**EXERCISE**
Determine the number of lines in the data that contain "guide", and write only that number.

■ ■ ■ ■

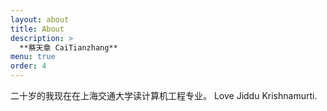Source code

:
```yaml
---
layout: about
title: About
description: >
  **蔡天章 CaiTianzhang**
menu: true
order: 4
---
```

  二十岁的我现在在上海交通大学读计算机工程专业。
  Love Jiddu Krishnamurti.
  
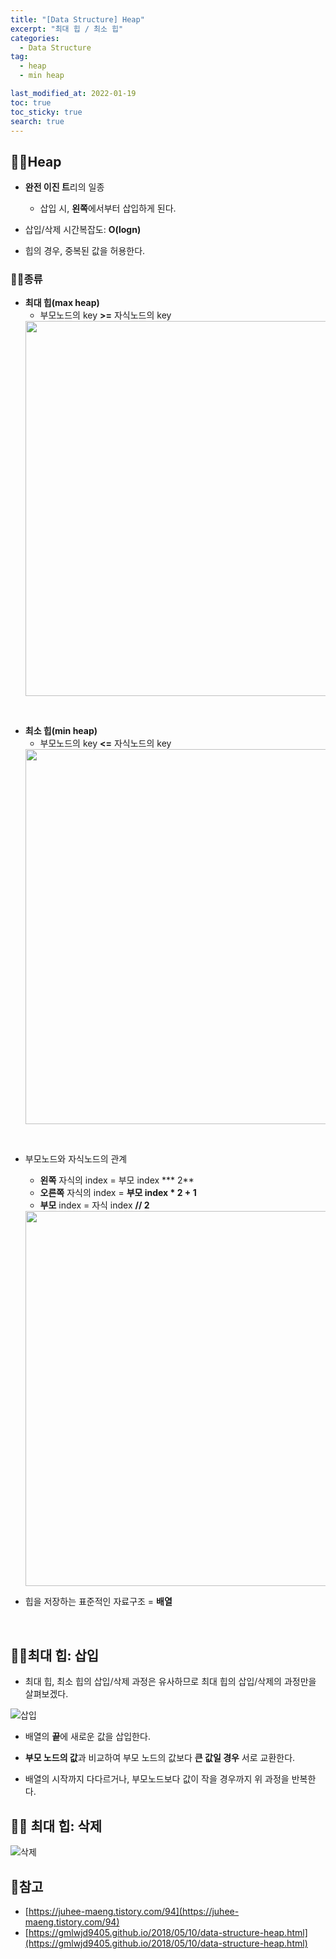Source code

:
 ```yaml
---
title: "[Data Structure] Heap"
excerpt: "최대 힙 / 최소 힙"
categories:
  - Data Structure
tag:
  - heap
  - min heap

last_modified_at: 2022-01-19
toc: true
toc_sticky: true
search: true
---
```


## 🙋‍♀️Heap
  * **완전 이진 트**리의 일종
    * 삽입 시, **왼쪽**에서부터 삽입하게 된다.
  
  * 삽입/삭제 시간복잡도: **O(logn)**

  * 힙의 경우, 중복된 값을 허용한다.

### 🙋‍♀️종류

  * **최대 힙(max heap)**
    * 부모노드의 key **>=** 자식노드의 key
    <img src = "https://ifh.cc/g/JjjGdf.jpg" width = 500 height = 600>

  <br>

  * **최소 힙(min heap)**
    * 부모노드의 key **<=** 자식노드의 key
    <img src = "https://ifh.cc/g/bHjrqW.jpg" width = 500 height = 600>

  <br>

  * 부모노드와 자식노드의 관계
    * **왼쪽** 자식의 index = 부모 index *** 2**
    * **오른쪽** 자식의 index = **부모 index * 2 + 1**
    * **부모** index = 자식 index **// 2**
    <img src = "https://ifh.cc/g/EOMaG4.jpg" width = 500 height = 600>

  * 힙을 저장하는 표준적인 자료구조 = **배열**

<br>

## 🙋‍♀️최대 힙: 삽입

* 최대 힙, 최소 힙의 삽입/삭제 과정은 유사하므로 최대 힙의 삽입/삭제의 과정만을 살펴보겠다.

![삽입](https://ifh.cc/g/TpKqVx.jpg)

* 배열의 **끝**에 새로운 값을 삽입한다.

* **부모 노드의 값**과 비교하여 부모 노드의 값보다 **큰 값일 경우** 서로 교환한다.

* 배열의 시작까지 다다르거나, 부모노드보다 값이 작을 경우까지 위 과정을 반복한다.


## 🙋‍♀️ 최대 힙: 삭제

![삭제](https://ifh.cc/g/zusGrF.jpg)



## 📃참고
* [https://juhee-maeng.tistory.com/94](https://juhee-maeng.tistory.com/94)
* [https://gmlwjd9405.github.io/2018/05/10/data-structure-heap.html](https://gmlwjd9405.github.io/2018/05/10/data-structure-heap.html)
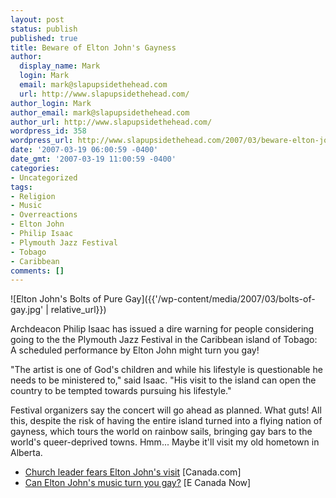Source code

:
 ```yaml
---
layout: post
status: publish
published: true
title: Beware of Elton John's Gayness
author:
  display_name: Mark
  login: Mark
  email: mark@slapupsidethehead.com
  url: http://www.slapupsidethehead.com/
author_login: Mark
author_email: mark@slapupsidethehead.com
author_url: http://www.slapupsidethehead.com/
wordpress_id: 358
wordpress_url: http://www.slapupsidethehead.com/2007/03/beware-elton-john/
date: '2007-03-19 06:00:59 -0400'
date_gmt: '2007-03-19 11:00:59 -0400'
categories:
- Uncategorized
tags:
- Religion
- Music
- Overreactions
- Elton John
- Philip Isaac
- Plymouth Jazz Festival
- Tobago
- Caribbean
comments: []
---
```

![Elton John's Bolts of Pure Gay]({{'/wp-content/media/2007/03/bolts-of-gay.jpg' | relative_url}})

Archdeacon Philip Isaac has issued a dire warning for people considering going to the the Plymouth Jazz Festival in the Caribbean island of Tobago: A scheduled performance by Elton John might turn you gay!

"The artist is one of God's children and while his lifestyle is questionable he needs to be ministered to," said Isaac. "His visit to the island can open the country to be tempted towards pursuing his lifestyle."

Festival organizers say the concert will go ahead as planned. What guts! All this, despite the risk of having the entire island turned into a flying nation of gayness, which tours the world on rainbow sails, bringing gay bars to the world's queer-deprived towns. Hmm... Maybe it'll visit my old hometown in Alberta.

- [Church leader fears Elton John's visit](http://www.canada.com/topics/entertainment/story.html?id=6ba88282-f192-4fbb-8050-2adc880bb8c2&k=19118) [Canada.com]
- [Can Elton John's music turn you gay?](http://www.ecanadanow.com/entertainment/2007/03/16/can-elton-johns-music-turn-you-gay/) [E Canada Now]
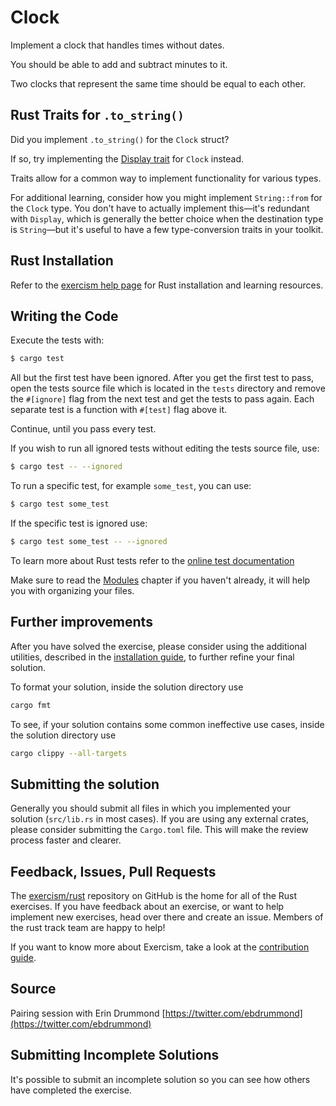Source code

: # Clock

Implement a clock that handles times without dates.

You should be able to add and subtract minutes to it.

Two clocks that represent the same time should be equal to each other.

## Rust Traits for `.to_string()`

Did you implement `.to_string()` for the `Clock` struct?

If so, try implementing the [Display trait](https://doc.rust-lang.org/std/fmt/trait.Display.html)
for `Clock` instead.

Traits allow for a common way to implement functionality for various types.

For additional learning, consider how you might implement `String::from` for the `Clock` type.  You
don't have to actually implement this—it's redundant with `Display`, which is generally the better
choice when the destination type is `String`—but it's useful to have a few type-conversion traits in
your toolkit.


## Rust Installation

Refer to the [exercism help page][help-page] for Rust installation and learning resources.

## Writing the Code

Execute the tests with:

```bash
$ cargo test
```

All but the first test have been ignored. After you get the first test to pass, open the tests
source file which is located in the `tests` directory and remove the `#[ignore]` flag from the next
test and get the tests to pass again. Each separate test is a function with `#[test]` flag above it.

Continue, until you pass every test.

If you wish to run all ignored tests without editing the tests source file, use:

```bash
$ cargo test -- --ignored
```

To run a specific test, for example `some_test`, you can use:

```bash
$ cargo test some_test
```

If the specific test is ignored use:

```bash
$ cargo test some_test -- --ignored
```

To learn more about Rust tests refer to the [online test documentation][rust-tests]

Make sure to read the [Modules][modules] chapter if you haven't already, it will help you with
organizing your files.

## Further improvements

After you have solved the exercise, please consider using the additional utilities, described in the
[installation guide](https://exercism.io/tracks/rust/installation), to further refine your final
solution.

To format your solution, inside the solution directory use

```bash
cargo fmt
```

To see, if your solution contains some common ineffective use cases, inside the solution directory
use

```bash
cargo clippy --all-targets
```

## Submitting the solution

Generally you should submit all files in which you implemented your solution (`src/lib.rs` in most
cases). If you are using any external crates, please consider submitting the `Cargo.toml` file. This
will make the review process faster and clearer.

## Feedback, Issues, Pull Requests

The [exercism/rust](https://github.com/exercism/rust) repository on GitHub is the home for all of
the Rust exercises. If you have feedback about an exercise, or want to help implement new exercises,
head over there and create an issue. Members of the rust track team are happy to help!

If you want to know more about Exercism, take a look at the
[contribution guide](https://github.com/exercism/docs/blob/main/contributing-to-language-tracks/README.md).

[help-page]: https://exercism.io/tracks/rust/learning
[modules]: https://doc.rust-lang.org/book/ch07-02-defining-modules-to-control-scope-and-privacy.html
[cargo]: https://doc.rust-lang.org/book/ch14-00-more-about-cargo.html
[rust-tests]: https://doc.rust-lang.org/book/ch11-02-running-tests.html

## Source

Pairing session with Erin Drummond [https://twitter.com/ebdrummond](https://twitter.com/ebdrummond)

## Submitting Incomplete Solutions
It's possible to submit an incomplete solution so you can see how others have completed the
exercise.
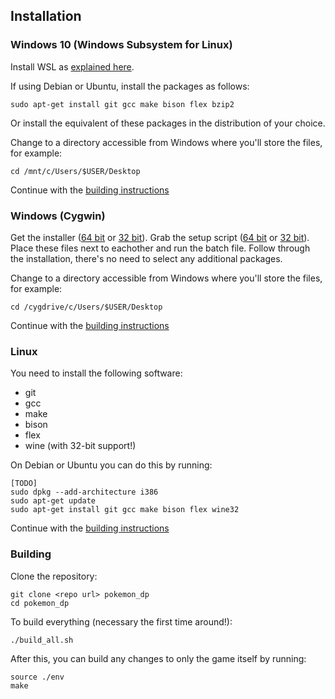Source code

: Installation
------------

### Windows 10 (Windows Subsystem for Linux)

Install WSL as [explained here](https://docs.microsoft.com/en-us/windows/wsl/install-win10).

If using Debian or Ubuntu, install the packages as follows:
```
sudo apt-get install git gcc make bison flex bzip2
```
Or install the equivalent of these packages in the distribution of your choice.

Change to a directory accessible from Windows where you'll store the files, for example:
```
cd /mnt/c/Users/$USER/Desktop
```

Continue with the [building instructions](#building)


### Windows (Cygwin)

Get the installer ([64 bit](https://www.cygwin.com/setup-x86_64.exe) or [32 bit](https://www.cygwin.com/setup-x86.exe)). Grab the setup script ([64 bit](tools/cygwin_setup-x86.bat) or [32 bit](tools/cygwin_setup-x86_64.bat)).  
Place these files next to eachother and run the batch file. Follow through the installation, there's no need to select any additional packages.

Change to a directory accessible from Windows where you'll store the files, for example:
```
cd /cygdrive/c/Users/$USER/Desktop
```

Continue with the [building instructions](#building)


### Linux

You need to install the following software:
* git
* gcc
* make
* bison
* flex
* wine (with 32-bit support!)

On Debian or Ubuntu you can do this by running:
```
[TODO]
sudo dpkg --add-architecture i386
sudo apt-get update
sudo apt-get install git gcc make bison flex wine32
```

Continue with the [building instructions](#building)


### Building

Clone the repository:
```
git clone <repo url> pokemon_dp
cd pokemon_dp
```

To build everything (necessary the first time around!):
```
./build_all.sh
```

After this, you can build any changes to only the game itself by running:
```
source ./env
make
```
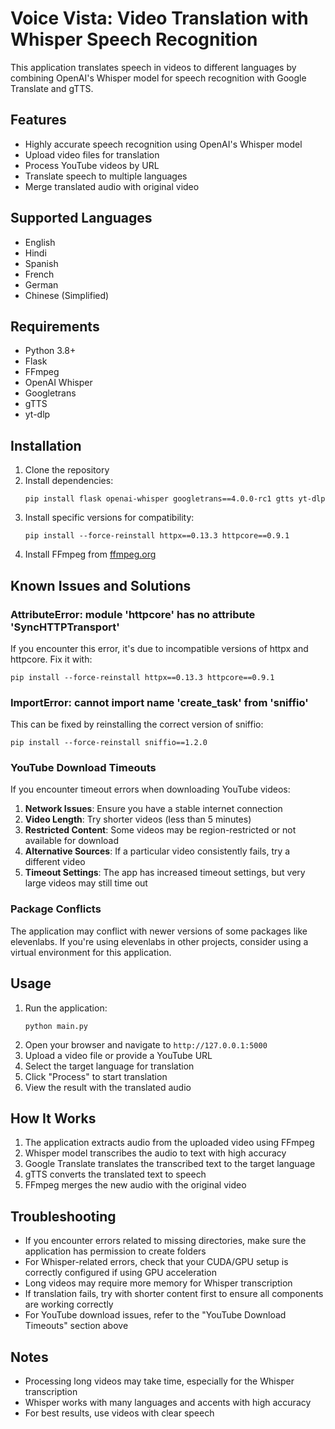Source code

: # Voice Vista: Video Translation with Whisper Speech Recognition

This application translates speech in videos to different languages by combining OpenAI's Whisper model for speech recognition with Google Translate and gTTS.

## Features

- Highly accurate speech recognition using OpenAI's Whisper model
- Upload video files for translation
- Process YouTube videos by URL
- Translate speech to multiple languages
- Merge translated audio with original video

## Supported Languages

- English
- Hindi
- Spanish
- French
- German
- Chinese (Simplified)

## Requirements

- Python 3.8+
- Flask
- FFmpeg
- OpenAI Whisper
- Googletrans
- gTTS
- yt-dlp

## Installation

1. Clone the repository
2. Install dependencies:
   ```
   pip install flask openai-whisper googletrans==4.0.0-rc1 gtts yt-dlp
   ```
3. Install specific versions for compatibility:
   ```
   pip install --force-reinstall httpx==0.13.3 httpcore==0.9.1
   ```
4. Install FFmpeg from [ffmpeg.org](https://ffmpeg.org/download.html)

## Known Issues and Solutions

### AttributeError: module 'httpcore' has no attribute 'SyncHTTPTransport'

If you encounter this error, it's due to incompatible versions of httpx and httpcore. Fix it with:
```
pip install --force-reinstall httpx==0.13.3 httpcore==0.9.1
```

### ImportError: cannot import name 'create_task' from 'sniffio'

This can be fixed by reinstalling the correct version of sniffio:
```
pip install --force-reinstall sniffio==1.2.0
```

### YouTube Download Timeouts

If you encounter timeout errors when downloading YouTube videos:

1. **Network Issues**: Ensure you have a stable internet connection
2. **Video Length**: Try shorter videos (less than 5 minutes)
3. **Restricted Content**: Some videos may be region-restricted or not available for download
4. **Alternative Sources**: If a particular video consistently fails, try a different video
5. **Timeout Settings**: The app has increased timeout settings, but very large videos may still time out

### Package Conflicts

The application may conflict with newer versions of some packages like elevenlabs. If you're using elevenlabs in other projects, consider using a virtual environment for this application.

## Usage

1. Run the application:
   ```
   python main.py
   ```
2. Open your browser and navigate to `http://127.0.0.1:5000`
3. Upload a video file or provide a YouTube URL
4. Select the target language for translation
5. Click "Process" to start translation
6. View the result with the translated audio

## How It Works

1. The application extracts audio from the uploaded video using FFmpeg
2. Whisper model transcribes the audio to text with high accuracy
3. Google Translate translates the transcribed text to the target language
4. gTTS converts the translated text to speech
5. FFmpeg merges the new audio with the original video

## Troubleshooting

- If you encounter errors related to missing directories, make sure the application has permission to create folders
- For Whisper-related errors, check that your CUDA/GPU setup is correctly configured if using GPU acceleration
- Long videos may require more memory for Whisper transcription
- If translation fails, try with shorter content first to ensure all components are working correctly
- For YouTube download issues, refer to the "YouTube Download Timeouts" section above

## Notes

- Processing long videos may take time, especially for the Whisper transcription
- Whisper works with many languages and accents with high accuracy
- For best results, use videos with clear speech 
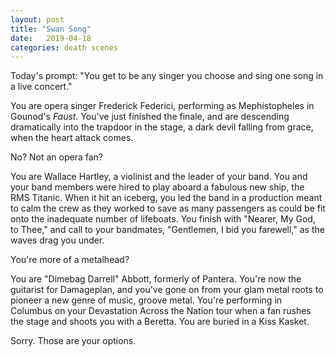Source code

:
```yaml
---
layout: post
title: "Swan Song"
date:   2019-04-18
categories: death scenes
---
```

Today's prompt: "You get to be any singer you choose and sing one song in a live concert."

You are opera singer Frederick Federici, performing as Mephistopheles in Gounod's *Faust.* You've just finished the finale, and are descending dramatically into the trapdoor in the stage, a dark devil falling from grace, when the heart attack comes.

No? Not an opera fan?

You are Wallace Hartley, a violinist and the leader of your band. You and your band members were hired to play aboard a fabulous new ship, the RMS Titanic. When it hit an iceberg, you led the band in a production meant to calm the crew as they worked to save as many passengers as could be fit onto the inadequate number of lifeboats. You finish with "Nearer, My God, to Thee," and call to your bandmates, "Gentlemen, I bid you farewell," as the waves drag you under.

You're more of a metalhead?

You are "Dimebag Darrell" Abbott, formerly of Pantera. You're now the guitarist for Damageplan, and you've gone on from your glam metal roots to pioneer a new genre of music, groove metal. You're performing in Columbus on your Devastation Across the Nation tour when a fan rushes the stage and shoots you with a Beretta. You are buried in a Kiss Kasket.

Sorry. Those are your options.
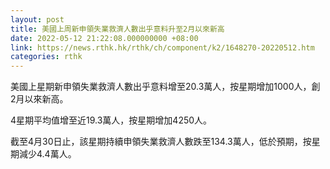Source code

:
 ```yaml
---
layout: post
title: 美國上周新申領失業救濟人數出乎意料升至2月以來新高
date: 2022-05-12 21:22:08.000000000 +08:00
link: https://news.rthk.hk/rthk/ch/component/k2/1648270-20220512.htm
categories: rthk
---
```


美國上星期新申領失業救濟人數出乎意料增至20.3萬人，按星期增加1000人，創2月以來新高。

4星期平均值增至近19.3萬人，按星期增加4250人。

截至4月30日止，該星期持續申領失業救濟人數跌至134.3萬人，低於預期，按星期減少4.4萬人。
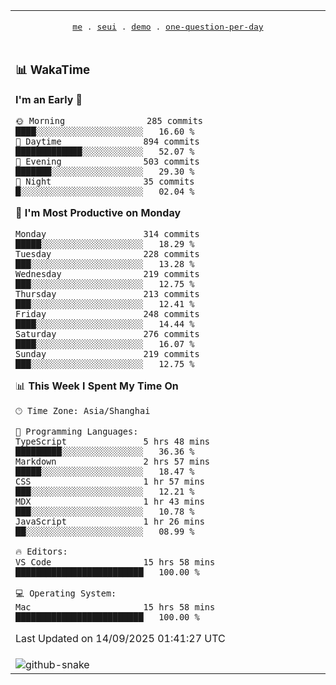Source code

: 
<div align="center">

<table>
<tr><td>
  <p align="center">
  <samp>
    <a href="https://github.com/seaeam/seaeam">me</a> .
    <a href="https://github.com/SeaMmMm/se-element">seui</a> .
    <a href="https://github.com/seaeam/project-demo">demo</a> .
    <a href="https://github.com/506-FETL/one-question-per-day">one-question-per-day</a>
    
  </samp>
    </p>
</td></tr>

<tr><td>

### 📊 WakaTime

<!--START_SECTION:waka-->
**I'm an Early 🐤** 

```text
🌞 Morning                285 commits         ████░░░░░░░░░░░░░░░░░░░░░   16.60 % 
🌆 Daytime                894 commits         █████████████░░░░░░░░░░░░   52.07 % 
🌃 Evening                503 commits         ███████░░░░░░░░░░░░░░░░░░   29.30 % 
🌙 Night                  35 commits          █░░░░░░░░░░░░░░░░░░░░░░░░   02.04 % 
```
📅 **I'm Most Productive on Monday** 

```text
Monday                   314 commits         █████░░░░░░░░░░░░░░░░░░░░   18.29 % 
Tuesday                  228 commits         ███░░░░░░░░░░░░░░░░░░░░░░   13.28 % 
Wednesday                219 commits         ███░░░░░░░░░░░░░░░░░░░░░░   12.75 % 
Thursday                 213 commits         ███░░░░░░░░░░░░░░░░░░░░░░   12.41 % 
Friday                   248 commits         ████░░░░░░░░░░░░░░░░░░░░░   14.44 % 
Saturday                 276 commits         ████░░░░░░░░░░░░░░░░░░░░░   16.07 % 
Sunday                   219 commits         ███░░░░░░░░░░░░░░░░░░░░░░   12.75 % 
```


📊 **This Week I Spent My Time On** 

```text
🕑︎ Time Zone: Asia/Shanghai

💬 Programming Languages: 
TypeScript               5 hrs 48 mins       █████████░░░░░░░░░░░░░░░░   36.36 % 
Markdown                 2 hrs 57 mins       █████░░░░░░░░░░░░░░░░░░░░   18.47 % 
CSS                      1 hr 57 mins        ███░░░░░░░░░░░░░░░░░░░░░░   12.21 % 
MDX                      1 hr 43 mins        ███░░░░░░░░░░░░░░░░░░░░░░   10.78 % 
JavaScript               1 hr 26 mins        ██░░░░░░░░░░░░░░░░░░░░░░░   08.99 % 

🔥 Editors: 
VS Code                  15 hrs 58 mins      █████████████████████████   100.00 % 

💻 Operating System: 
Mac                      15 hrs 58 mins      █████████████████████████   100.00 % 
```


 Last Updated on 14/09/2025 01:41:27 UTC
<!--END_SECTION:waka-->
</td></tr>

<tr><td>
  <img alt="github-snake" src="profile-snake-contrib/github-user-contribution.svg"/>
</td></tr>

</table>
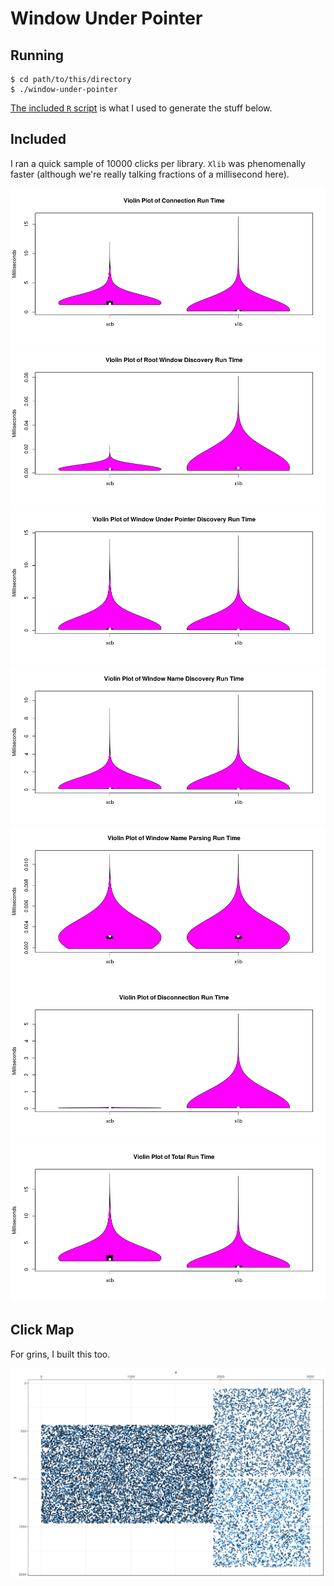 # Window Under Pointer

## Running

```shell-session
$ cd path/to/this/directory
$ ./window-under-pointer
```

[The included `R` script](process_data.R) is what I used to generate the stuff below.

## Included

I ran a quick sample of 10000 clicks per library. `Xlib` was phenomenally faster (although we're really talking fractions of a millisecond here).

![Gather Basics Time](output/violin/gather_basics.png)
![Root Window Time](output/violin/root_window.png)
![Window Under Pointer Time](output/violin/recursion.png)
![Get Window Name Time](output/violin/get_names.png)
![Parse Window Name Time](output/violin/parse_names.png)
![Exit Time](output/violin/exit.png)
![Total Time](output/violin/total.png)

## Click Map

For grins, I built this too.

![Scatterplot of Clicks](output/clicks.png)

■ ■ ■ ■

**RESULT OF THE EXERCISE**
2